Suatu petang di salah satu minimarket yang ada tempat duduk-duduknya. Ceritanya, saya adalah salah satu yang mengisi satu set meja di tempat itu. Single-seat, didampingi tumpukan galon dan gas elpiji di sebelah kiri, saya menikmati sebotol minuman pengganti ion tubuh, halah!
Sebenarnya tidak ada yang istimewa dari menunggu transportasi berbasis aplikasi. Hingga percakapan sepasang pelanggan minimarket yang membuatku tertarik mencuri dengar.
"Kok lama banget sih?" tanya yang perempuan.
Jadi rupanya si perempuan keluar minimarket lebih dulu untuk mengisi meja kosong untuk mereka duduk-duduk. Sementara yang laki-laki antri untuk bayar belanjaan mereka di kasir, dengat kondisi antrian yang sepanjang jalan kenangan. Apa sih?
"Sorry, Yang ngantri banyak." jawab yang laki-laki.
Jawaban yang laki-laki cukup membuat hati bahagia mendengarnya. Keren, mau antri.
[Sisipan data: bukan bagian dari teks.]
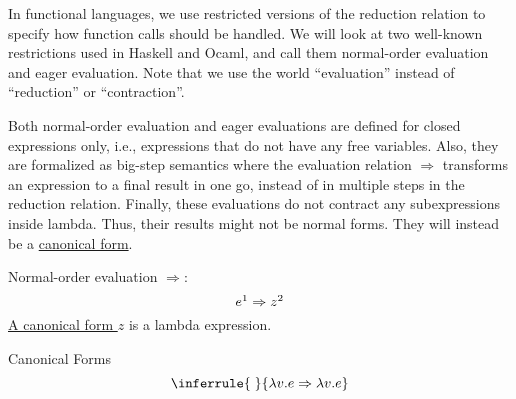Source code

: \begin{enumcirc}
	\item
	In functional languages, we use restricted versions of the reduction relation
	to specify how function calls should be handled.
	We will look at two well-known restrictions used in Haskell and Ocaml, and call
	them normal-order evaluation and eager evaluation.
	Note that we use the world ``evaluation'' instead of ``reduction'' or
	``contraction''.
	\item
	Both normal-order evaluation and eager evaluations are defined for closed
	expressions only, i.e., expressions that do not have any free variables.
	Also, they are formalized as big-step semantics where the evaluation relation
	$\Rightarrow$ transforms an expression to a final result in one go, instead of
	in multiple steps in the reduction relation.
	Finally, these evaluations do not contract any subexpressions inside lambda.
	Thus, their results might not be normal forms.
	They will instead be a \ul{canonical form}.
	\item
	Normal-order evaluation $\Rightarrow$:
	\[
		e\footnotemark \Rightarrow z\footnotemark
	\]
	\ul{A canonical form $z$} is a lambda expression.

	Canonical Forms
	\[
		\inferrule{\;}{\lambda v. e \Rightarrow \lambda v. e}
	\]


\end{enumcirc}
"Cari celah kek!" kata yang perempuan.
Apaaa? Sungguh sebuah kata-kata yang nggak pernah terduga akan kudengar dari percakapan membanggakan sepersekian detik lalu.
Dari sejak muda
Lalu teringat kenangan di akhir bulan Ramadan lalu, di minimarket juga ketika antre bayar belanjaan menunggu tiga orang lagi di depanku. Minimarket ini ada di jalur mudik, jadi ramainya luar biasa.Seorang anak usia 4 atau 5 tahunan nyelip-nyelip ke depan kasir. Dengan jinjit-jinjit dia menyodor-nyodorkan es krim dan jajanan ke atas meja kasir yang tinggi. Nggak sabar pengen bayar duluan.
Kemudian entah darimana ibu muda muncul menghampiri balita yang sudah di depan kasir itu. Tahu apa akan dilakukan?
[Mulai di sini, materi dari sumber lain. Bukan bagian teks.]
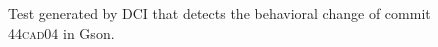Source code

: \begin{figure}[h]
\centering
{}
\caption{Test generated by DCI that detects the behavioral change of commit \textsc{44cad04} in Gson.}
\label{fig:ampl_gson}
\end{figure}

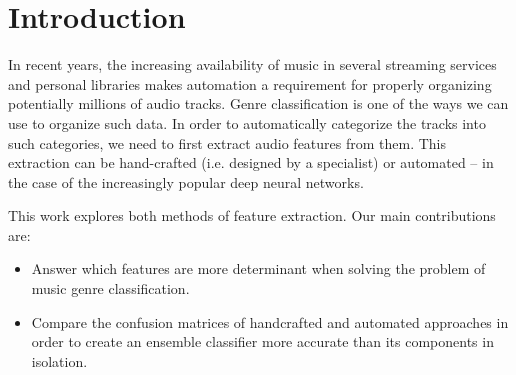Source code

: \section{Introduction}

In recent years, the increasing availability of music in several streaming services and personal libraries makes automation a requirement for properly organizing potentially millions of audio tracks. Genre classification is one of the ways we can use to organize such data. In order to automatically categorize the tracks into such categories, we need to first extract audio features from them. This extraction can be hand-crafted (i.e. designed by a specialist) or automated -- in the case of the increasingly popular deep neural networks.



This work explores both methods of feature extraction. Our main contributions are:

\begin{itemize}
    \item Answer which features are more determinant when solving the problem of music genre classification.
    \item Compare the confusion matrices of handcrafted and automated approaches in order to create an ensemble classifier more accurate than its components in isolation.
\end{itemize}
Dia gendong anaknya, dibawanya anaknya ke belakang antrean. Hanya terselang satu orang dibelakangku, rupanya ayah si anak sedang mengantre.
MasyaAllah ini keren. Asli! Disaat mungkin beberapa oknum orang tua memanfaatkan anaknya untuk menerobos antrean. Ini enggak!
Aku kemudian tertarik untuk menguping mereka.
"Kakak, kalau mau bayar antre dulu ya. Tuh banyak om dan tante juga sedang nunggu giliran." Kata ibunya.
"Nanti eskrimnya encer." jawab anaknya. Wow! Cerdas juga jawaban anaknya.
"Iya, sebentar aja ya kak. Itu sedikit lagi." jawab ayahnya.
"Pengen makan sekarang esnya." Kata anaknya sedikit rewel manja khas bocah.
"Sama, ayah juga pengen makan sekarang esnya. Tapi kan harus bayar dulu, biar esnya udah punya kita, baru deh boleh dimakan." jawaban ayah yang sangat cerdas juga.
"Ini kan es punya aku." rengek anaknya lagi.
"Iya itu punya kakak kok, kita bayar dulu ya."
Sungguh, dalam antrean itu, aku hanya menikmati percakapan keluarga kecil dibelakang. Bagaimana orang tua negosiasi sama anaknya. Mewariskan pendidikan, karakter dan budaya yang baik untuk anaknya.
Edukasi?
Ada sebuah pemaparan oleh Bu Eli Risman di sebuah gelar wicara. Bahwa orang tua adalah aktor utama yang akan membentuk karakter sang anak. Dari hal-hal kecil seperti rutinitas keseharian, hingga hal-hal yang mencakup "kesehatan" rumah tangga.Hmm. Bahasan ini saya bukan ahlinya sih. Hanya tahu sedikit saja. Maka dari itu mari kita lanjut.
Kagum
Ya, aku kagum dan selalu kagum dengan orang tua yang mampu memahat karakter baik kepada anak-anaknya. Memahat karakter tanpa merampas hak-hak anak untuk memilih jalan hidupnya.Dan rupanya transportasi yang ditunggu sudah datang. Saatnya mengakhiri tulisan ini.